Hier, je suis allé voir Black Swan pour la deuxième fois. C'est un film à étudier, à voir et à revoir. Au niveau de la subjectivité et du point de vue, c'est un exemple à suivre ! Au niveau de l'évolution narrative, c'est une leçon de cinéma. C'est un "film métaphore" qui adapte de façon contemporaine les éléments du Lac des cygnes alors que le ballet est lui-même au coeur de l'histoire. La fin devient prémonitoire, ce qui ajoute à la folie et à l'obsession...

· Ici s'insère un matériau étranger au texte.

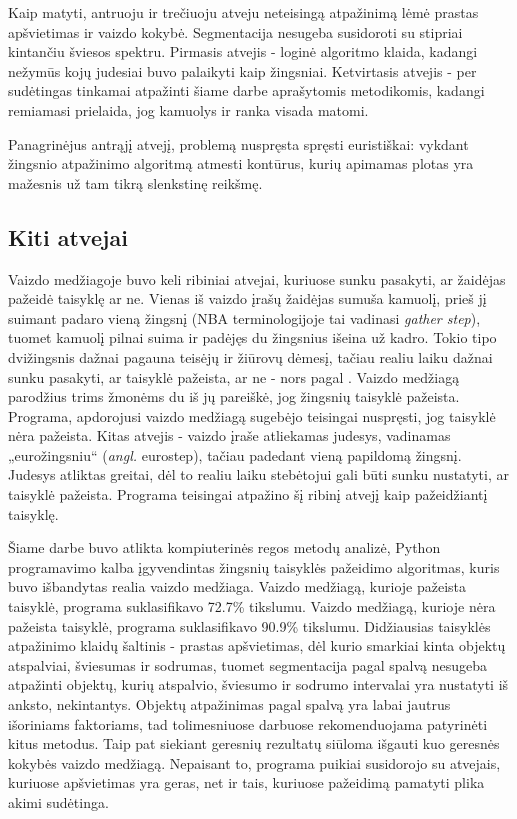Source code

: \documentclass{VUMIFPSkursinis}
\begin{document}
Kaip matyti, antruoju ir trečiuoju atveju neteisingą atpažinimą lėmė prastas apšvietimas ir vaizdo kokybė. Segmentacija nesugeba susidoroti su stipriai kintančiu šviesos spektru. Pirmasis atvejis - loginė algoritmo klaida, kadangi nežymūs kojų judesiai buvo palaikyti kaip žingsniai. Ketvirtasis atvejis - per sudėtingas tinkamai atpažinti šiame darbe aprašytomis metodikomis, kadangi remiamasi prielaida, jog kamuolys ir ranka visada matomi.

Panagrinėjus antrąjį atvejį, problemą nuspręsta spręsti euristiškai: vykdant žingsnio atpažinimo algoritmą atmesti kontūrus, kurių apimamas plotas yra mažesnis už tam tikrą slenkstinę reikšmę. 

\subsection{Kiti atvejai}
 Vaizdo medžiagoje buvo keli ribiniai atvejai, kuriuose sunku pasakyti, ar žaidėjas pažeidė taisyklę ar ne. Vienas iš vaizdo įrašų žaidėjas sumuša kamuolį, prieš jį suimant padaro vieną žingsnį (NBA terminologijoje tai vadinasi \textit{gather step}), tuomet kamuolį pilnai suima ir padėjęs du žingsnius išeina už kadro. Tokio tipo dvižingsnis dažnai pagauna teisėjų ir žiūrovų dėmesį, tačiau realiu laiku dažnai sunku pasakyti, ar taisyklė pažeista, ar ne - nors pagal . Vaizdo medžiagą parodžius trims žmonėms du iš jų pareiškė, jog žingsnių taisyklė pažeista. Programa, apdorojusi vaizdo medžiagą sugebėjo teisingai nuspręsti, jog taisyklė nėra pažeista. Kitas atvejis - vaizdo įraše atliekamas judesys, vadinamas „eurožingsniu“ (\textit{angl.} eurostep), tačiau padedant vieną papildomą žingsnį. Judesys atliktas greitai, dėl to realiu laiku stebėtojui gali būti sunku nustatyti, ar taisyklė pažeista. Programa teisingai atpažino šį ribinį atvejį kaip pažeidžiantį taisyklę. 


Šiame darbe buvo atlikta kompiuterinės regos metodų analizė, Python programavimo kalba įgyvendintas žingsnių taisyklės pažeidimo algoritmas, kuris buvo išbandytas realia vaizdo medžiaga. Vaizdo medžiagą, kurioje pažeista taisyklė, programa suklasifikavo 72.7\% tikslumu. Vaizdo medžiagą, kurioje nėra pažeista taisyklė, programa suklasifikavo 90.9\% tikslumu. Didžiausias taisyklės atpažinimo klaidų šaltinis - prastas apšvietimas, dėl kurio smarkiai kinta objektų atspalviai, šviesumas ir sodrumas, tuomet segmentacija pagal spalvą nesugeba atpažinti objektų, kurių atspalvio, šviesumo ir sodrumo intervalai yra nustatyti iš anksto, nekintantys. Objektų atpažinimas pagal spalvą yra labai jautrus išoriniams faktoriams, tad tolimesniuose darbuose rekomenduojama patyrinėti kitus metodus. Taip pat siekiant geresnių rezultatų siūloma išgauti kuo geresnės kokybės vaizdo medžiagą.
Nepaisant to, programa puikiai susidorojo su atvejais, kuriuose apšvietimas yra geras, net ir tais, kuriuose pažeidimą pamatyti plika akimi sudėtinga. 
\end{document}
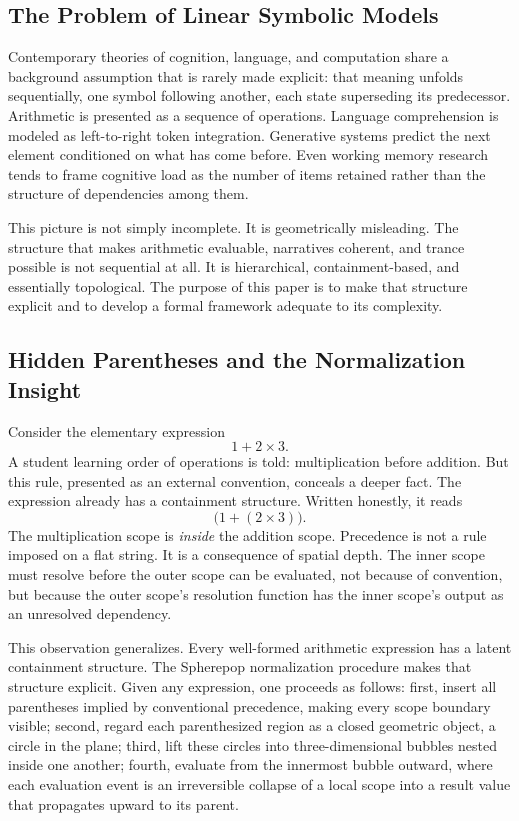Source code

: \documentclass[12pt, a4paper]{article}
\theoremstyle{plain}
\theoremstyle{definition}
\theoremstyle{remark}
\begin{document}
\subsection{The Problem of Linear Symbolic Models}

Contemporary theories of cognition, language, and computation share a
background assumption that is rarely made explicit: that meaning unfolds
sequentially, one symbol following another, each state superseding its
predecessor. Arithmetic is presented as a sequence of operations. Language
comprehension is modeled as left-to-right token integration. Generative
systems predict the next element conditioned on what has come before. Even
working memory research tends to frame cognitive load as the number of items
retained rather than the structure of dependencies among them.

This picture is not simply incomplete. It is geometrically misleading. The
structure that makes arithmetic evaluable, narratives coherent, and trance
possible is not sequential at all. It is hierarchical, containment-based, and
essentially topological. The purpose of this paper is to make that structure
explicit and to develop a formal framework adequate to its complexity.

\subsection{Hidden Parentheses and the Normalization Insight}

Consider the elementary expression
\[
  1 + 2 \times 3.
\]
A student learning order of operations is told: multiplication before
addition. But this rule, presented as an external convention, conceals a
deeper fact. The expression already has a containment structure. Written
honestly, it reads
\[
  \bigl(1 + (2 \times 3)\bigr).
\]
The multiplication scope is \emph{inside} the addition scope. Precedence is
not a rule imposed on a flat string. It is a consequence of spatial depth.
The inner scope must resolve before the outer scope can be evaluated, not
because of convention, but because the outer scope's resolution function has
the inner scope's output as an unresolved dependency.

This observation generalizes. Every well-formed arithmetic expression has a
latent containment structure. The Spherepop normalization procedure makes
that structure explicit. Given any expression, one proceeds as follows: first,
insert all parentheses implied by conventional precedence, making every scope
boundary visible; second, regard each parenthesized region as a closed
geometric object, a circle in the plane; third, lift these circles into
three-dimensional bubbles nested inside one another; fourth, evaluate from
the innermost bubble outward, where each evaluation event is an irreversible
collapse of a local scope into a result value that propagates upward to its
parent.
\end{document}
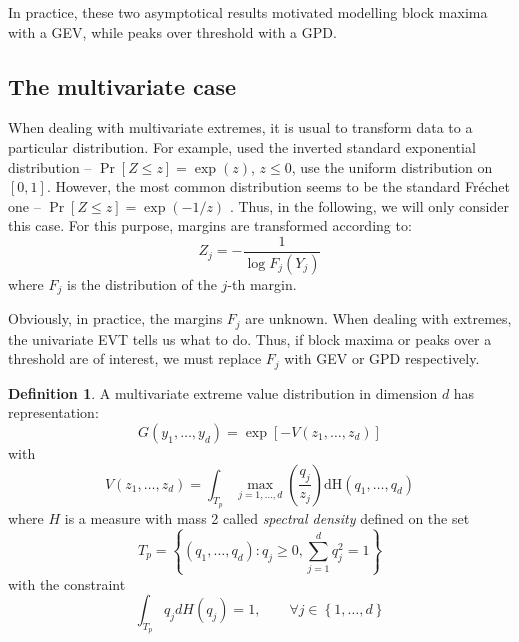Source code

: \documentclass[11pt,a4paper]{article}
\numberwithin{equation}{section}
\theoremstyle{definition}
\newtheorem{defi}{Definition}[subsection]
\begin{document}
In practice, these two asymptotical results motivated modelling block
maxima with a GEV, while peaks over threshold with a GPD.

\subsection{The multivariate case}
\label{subsec:multiv}

When dealing with multivariate extremes, it is usual to transform data
to a particular distribution. For example, \citet{Falk2005} used the
inverted standard exponential distribution -- $\Pr[Z \leq z ] =
\exp(z)$, $z \leq 0$, \citet{Coles1999} use the uniform distribution
on $[0,1]$. However, the most common distribution seems to be the
standard Fr\'echet one -- $\Pr[Z \leq z] = \exp(-1/z)$
\citep{Smith1994,Smith1997,Bortot2000}. Thus, in the following, we
will only consider this case. For this purpose, margins are
transformed according to:
\begin{displaymath}
  Z_j = - \frac{1}{\log F_j \left( Y_j \right)}
\end{displaymath}
where $F_j$ is the distribution of the $j$-th margin.

Obviously, in practice, the margins $F_j$ are unknown. When dealing
with extremes, the univariate EVT tells us what to do. Thus, if block
maxima or peaks over a threshold are of interest, we must replace
$F_j$ with GEV or GPD respectively.

\begin{defi}
  A multivariate extreme value distribution in dimension $d$ has
  representation:
  \begin{equation}
    \label{eq:expMesRep}
    G\left(y_1, \ldots, y_d \right) = \exp\left[-V\left(z_1, \ldots,
        z_d \right) \right]
  \end{equation}
  with
  \begin{displaymath}
    V(z_1, \ldots, z_d) = \int_{T_p} \max_{j=1,\ldots,d}
    \left(\frac{q_j}{z_j} \right) \mbox{dH}\left(q_1,
      \ldots,q_d\right) 
  \end{displaymath}
  where $H$ is a measure with mass 2 called \emph{spectral density}
  defined on the set
  \begin{displaymath}
    T_p = \left\{ \left(q_1, \ldots, q_d \right) : q_j \geq 0,
    \sum_{j=1}^d q_j^2 = 1 \right\}
  \end{displaymath}
  with the constraint
  \begin{displaymath}
    \int_{T_p} q_jdH(q_j) = 1, \qquad \forall j \in \left\{1, \ldots,
      d\right\}
  \end{displaymath}
\end{defi}
\end{document}
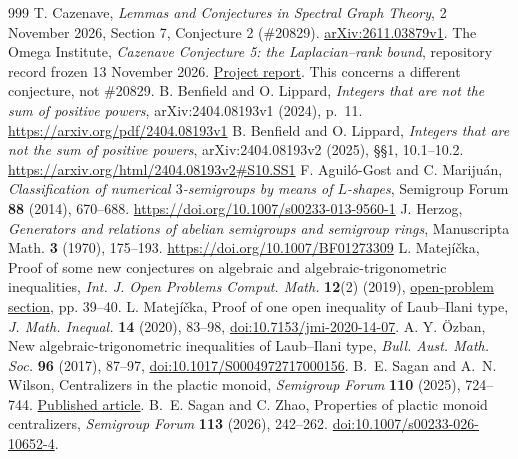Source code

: \documentclass[11pt,a4paper]{article}
\begin{document}
\begin{thebibliography}{999}
T. Cazenave, \emph{Lemmas and Conjectures in Spectral Graph Theory},
2 November 2026, Section 7, Conjecture 2 (\#20829).
\href{https://arxiv.org/html/2611.03879v1}{arXiv:2611.03879v1}.
The Omega Institute, \emph{Cazenave Conjecture 5: the
Laplacian--rank bound}, repository record frozen 13 November 2026.
\href{https://www.trureturing.org/research/op-cazenave2611c5/}{Project report}.
This concerns a different conjecture, not \#20829.
B. Benfield and O. Lippard, \emph{Integers that are not the sum of positive powers}, arXiv:2404.08193v1 (2024), p.~11. \url{https://arxiv.org/pdf/2404.08193v1}
B. Benfield and O. Lippard, \emph{Integers that are not the sum of positive powers}, arXiv:2404.08193v2 (2025), \S\S1, 10.1--10.2. \url{https://arxiv.org/html/2404.08193v2#S10.SS1}
F. Aguil\'o-Gost and C. Mariju\'an, \emph{Classification of numerical $3$-semigroups by means of $L$-shapes}, Semigroup Forum \textbf{88} (2014), 670--688. \url{https://doi.org/10.1007/s00233-013-9560-1}
J. Herzog, \emph{Generators and relations of abelian semigroups and semigroup rings}, Manuscripta Math. \textbf{3} (1970), 175--193. \url{https://doi.org/10.1007/BF01273309}
L. Matej\'i\v{c}ka, Proof of some new conjectures on algebraic and algebraic-trigonometric inequalities, \emph{Int. J. Open Problems Comput. Math.} \textbf{12}(2) (2019), \href{https://www.ijopcm.org/Vol/2019/2.4.pdf}{open-problem section}, pp. 39--40.
L. Matej\'i\v{c}ka, Proof of one open inequality of Laub--Ilani type, \emph{J. Math. Inequal.} \textbf{14} (2020), 83--98, \href{https://doi.org/10.7153/jmi-2020-14-07}{doi:10.7153/jmi-2020-14-07}.
A. Y. \"Ozban, New algebraic-trigonometric inequalities of Laub--Ilani type, \emph{Bull. Aust. Math. Soc.} \textbf{96} (2017), 87--97, \href{https://doi.org/10.1017/S0004972717000156}{doi:10.1017/S0004972717000156}.
B.~E. Sagan and A.~N. Wilson, Centralizers in the plactic monoid, \emph{Semigroup Forum} \textbf{110} (2025), 724--744. \href{https://users.math.msu.edu/users/bsagan/Papers/Old/cpm-pub.pdf}{Published article}.
B.~E. Sagan and C. Zhao, Properties of plactic monoid centralizers, \emph{Semigroup Forum} \textbf{113} (2026), 242--262. \href{https://doi.org/10.1007/s00233-026-10652-4}{doi:10.1007/s00233-026-10652-4}.
\end{thebibliography}
\end{document}
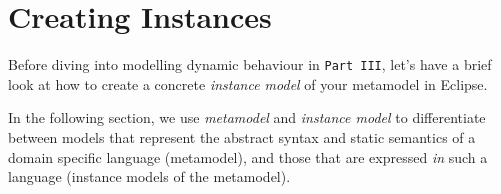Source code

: \newpage
\genHeader

\section{Creating Instances}

\hypertarget{creatingInstance common}{}Before diving into modelling dynamic behaviour in \texttt{Part III}, let's have a brief look at how to create a concrete
\emph{instance model} of your metamodel in Eclipse.

In the following section, we use \emph{metamodel} and \emph{instance model} to differentiate between models that represent the abstract syntax and static
semantics of a domain specific language (metamodel), and those that are expressed \emph{in} such a language (instance models of the metamodel).


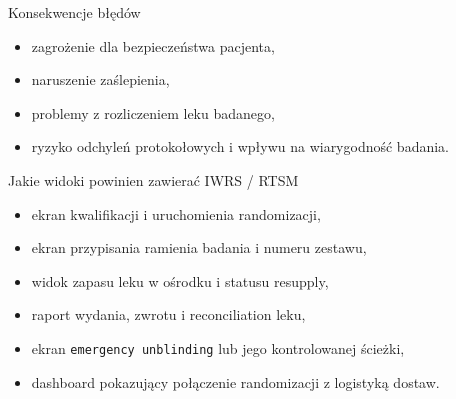 \begin{frame}{Konsekwencje błędów}
  \begin{itemize}
    \item zagrożenie dla bezpieczeństwa pacjenta,
    \item naruszenie zaślepienia,
    \item problemy z rozliczeniem leku badanego,
    \item ryzyko odchyleń protokołowych i wpływu na wiarygodność badania.
  \end{itemize}
\end{frame}


\begin{frame}{Jakie widoki powinien zawierać IWRS / RTSM}
  \begin{itemize}
    \item ekran kwalifikacji i uruchomienia randomizacji,
    \item ekran przypisania ramienia badania i numeru zestawu,
    \item widok zapasu leku w ośrodku i statusu resupply,
    \item raport wydania, zwrotu i reconciliation leku,
    \item ekran \texttt{emergency unblinding} lub jego kontrolowanej ścieżki,
    \item dashboard pokazujący połączenie randomizacji z logistyką dostaw.
  \end{itemize}
\end{frame}


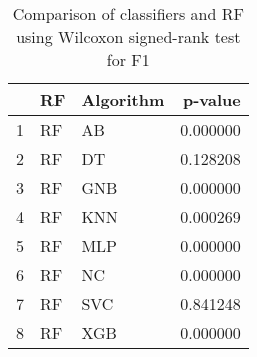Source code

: \begin{table}
\footnotesize
\caption{Comparison of classifiers and RF using Wilcoxon signed-rank test for F1}
\label{tab:RF wilcoxon F1 comparison}
\begin{tabular}{lllr}
\hline
 & RF & Algorithm & p-value \\
\hline
1 & RF & AB & 0.000000 \\
2 & RF & DT & 0.128208 \\
3 & RF & GNB & 0.000000 \\
4 & RF & KNN & 0.000269 \\
5 & RF & MLP & 0.000000 \\
6 & RF & NC & 0.000000 \\
7 & RF & SVC & 0.841248 \\
8 & RF & XGB & 0.000000 \\
\hline
\end{tabular}
\end{table}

Au niveau du "point de vue"... Je repensais hier à un reproche qu'on m'a déjà fait à l'école de cinéma par rapport au point de vue adopté dans un de mes courts métrages. Il y a clairement des niveaux à la subjectivité, mais un film peut-il être complètement objectif ? Je crois que non. S'il est objectif au niveau de la mise en scène, il sera subjectif au niveau du scénario, et vice-versa. Si vous avez des exemples qui contredisent ce que je viens de dire, j'aimerais bien les connaître. Ça m'obsède un peu parce que la subjectivité est toujours reliée au "pouvoir" que le réalisateur a sur le spectateur. La majorité des gens qui vont au cinéma mettent leur cerveau à off. Il y a donc une certaine responsabilité éthique qui s'impose lorsqu'on joue dans leurs têtes pendant deux heures de temps. Une responsabilité qui demande une grande réflexion sur la subjectivité qu'on décide d'aborder.

Bref, qu'est-ce qui fait en sorte qu'on décide d'aborder un angle plutôt qu'un autre lorsqu'on adapte une histoire ? C'est probablement l'angle dans lequel on se reconnaît le plus. D'où l'importance d'avoir un détachement des plus complets quand on se fait proposer une histoire qui n'est pas nécessairement dans nos cordes. Sinon, on risque d'aborder le mauvais angle, ou d'en développer un qui n'est pas au centre de l'histoire. Est-ce que Aronofsky se reconnaît dans l'obsession de la perfection ? Probablement. Ça devient récurent dans sa filmographie.